Problem to work on: Determine how many lines in the entries below include "Attack". The reply should be that number and nothing else.

The records:
────

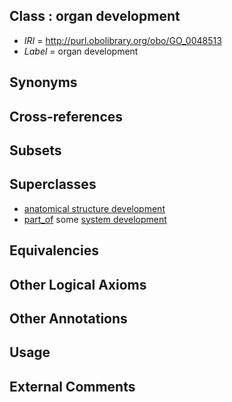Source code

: 
## Class : organ development

 * *IRI* = http://purl.obolibrary.org/obo/GO_0048513
 * *Label* = organ development

## Synonyms


## Cross-references


## Subsets


## Superclasses

 * [anatomical structure development](../../GO/56/GO_0048856.md)
 * [part_of](../../BFO/50/BFO_0000050.md) some [system development](../../GO/31/GO_0048731.md)

## Equivalencies


## Other Logical Axioms


## Other Annotations


## Usage


## External Comments

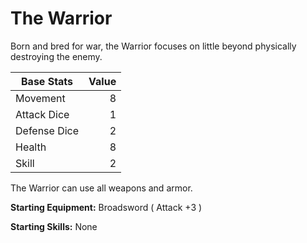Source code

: # The Warrior

Born and bred for war, the Warrior focuses on little beyond physically destroying the enemy.

| Base Stats | Value |
|----|----:|
| Movement     |  8 |
| Attack Dice  |  1 |
| Defense Dice |  2 |
| Health       |  8 |
| Skill        |  2 |

The Warrior can use all weapons and armor.

**Starting Equipment:** Broadsword ( Attack +3 )

**Starting Skills:** None
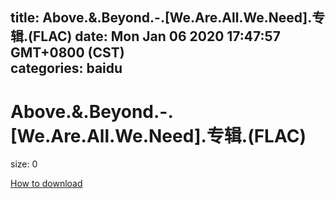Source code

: 
title: Above.&.Beyond.-.[We.Are.All.We.Need].专辑.(FLAC)
date: Mon Jan 06 2020 17:47:57 GMT+0800 (CST)    
categories: baidu
---

# Above.&.Beyond.-.[We.Are.All.We.Need].专辑.(FLAC)
size: 0
 
 

[How to download](https://bpcam.bemobtrk.com/go/2ceec3aa-1ca2-46d6-b9ff-aaa5c184517c?jno=1872)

────

Task answer: 2